Only the lines from the one containing "Поэтому разделяемому по" to the end of the records should be given again, word for word and in full.

Task data: Begin

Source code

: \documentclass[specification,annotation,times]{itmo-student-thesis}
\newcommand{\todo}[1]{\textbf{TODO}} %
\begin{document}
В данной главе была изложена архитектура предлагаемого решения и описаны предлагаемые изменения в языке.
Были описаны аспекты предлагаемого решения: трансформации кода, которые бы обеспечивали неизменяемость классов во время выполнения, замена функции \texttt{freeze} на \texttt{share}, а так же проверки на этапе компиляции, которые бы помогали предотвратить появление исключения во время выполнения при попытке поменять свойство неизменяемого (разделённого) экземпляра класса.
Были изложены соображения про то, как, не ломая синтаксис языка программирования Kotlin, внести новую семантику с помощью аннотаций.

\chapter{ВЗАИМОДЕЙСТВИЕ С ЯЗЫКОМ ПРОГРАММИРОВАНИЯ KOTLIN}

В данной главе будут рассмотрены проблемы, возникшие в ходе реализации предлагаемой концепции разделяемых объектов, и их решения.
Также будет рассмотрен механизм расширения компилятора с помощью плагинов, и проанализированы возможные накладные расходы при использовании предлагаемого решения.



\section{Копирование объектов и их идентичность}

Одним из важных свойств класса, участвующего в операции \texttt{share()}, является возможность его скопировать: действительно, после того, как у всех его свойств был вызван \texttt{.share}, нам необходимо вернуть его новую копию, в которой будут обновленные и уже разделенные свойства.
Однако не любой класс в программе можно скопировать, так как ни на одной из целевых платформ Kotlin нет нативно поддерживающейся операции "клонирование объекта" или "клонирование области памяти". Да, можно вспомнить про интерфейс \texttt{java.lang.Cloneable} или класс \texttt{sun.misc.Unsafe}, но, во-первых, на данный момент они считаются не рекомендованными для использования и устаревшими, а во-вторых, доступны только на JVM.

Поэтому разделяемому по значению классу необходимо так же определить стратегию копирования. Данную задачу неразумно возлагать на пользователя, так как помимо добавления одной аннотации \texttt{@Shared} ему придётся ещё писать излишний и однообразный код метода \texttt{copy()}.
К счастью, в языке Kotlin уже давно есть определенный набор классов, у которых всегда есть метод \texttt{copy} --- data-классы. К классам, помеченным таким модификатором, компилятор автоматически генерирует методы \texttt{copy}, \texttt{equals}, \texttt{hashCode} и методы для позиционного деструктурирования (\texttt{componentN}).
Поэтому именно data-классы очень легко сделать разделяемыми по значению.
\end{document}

Task data: End

Task solution =
Поэтому разделяемому по значению классу необходимо так же определить стратегию копирования. Данную задачу неразумно возлагать на пользователя, так как помимо добавления одной аннотации \texttt{@Shared} ему придётся ещё писать излишний и однообразный код метода \texttt{copy()}.
К счастью, в языке Kotlin уже давно есть определенный набор классов, у которых всегда есть метод \texttt{copy} --- data-классы. К классам, помеченным таким модификатором, компилятор автоматически генерирует методы \texttt{copy}, \texttt{equals}, \texttt{hashCode} и методы для позиционного деструктурирования (\texttt{componentN}).
Поэтому именно data-классы очень легко сделать разделяемыми по значению.
\end{document}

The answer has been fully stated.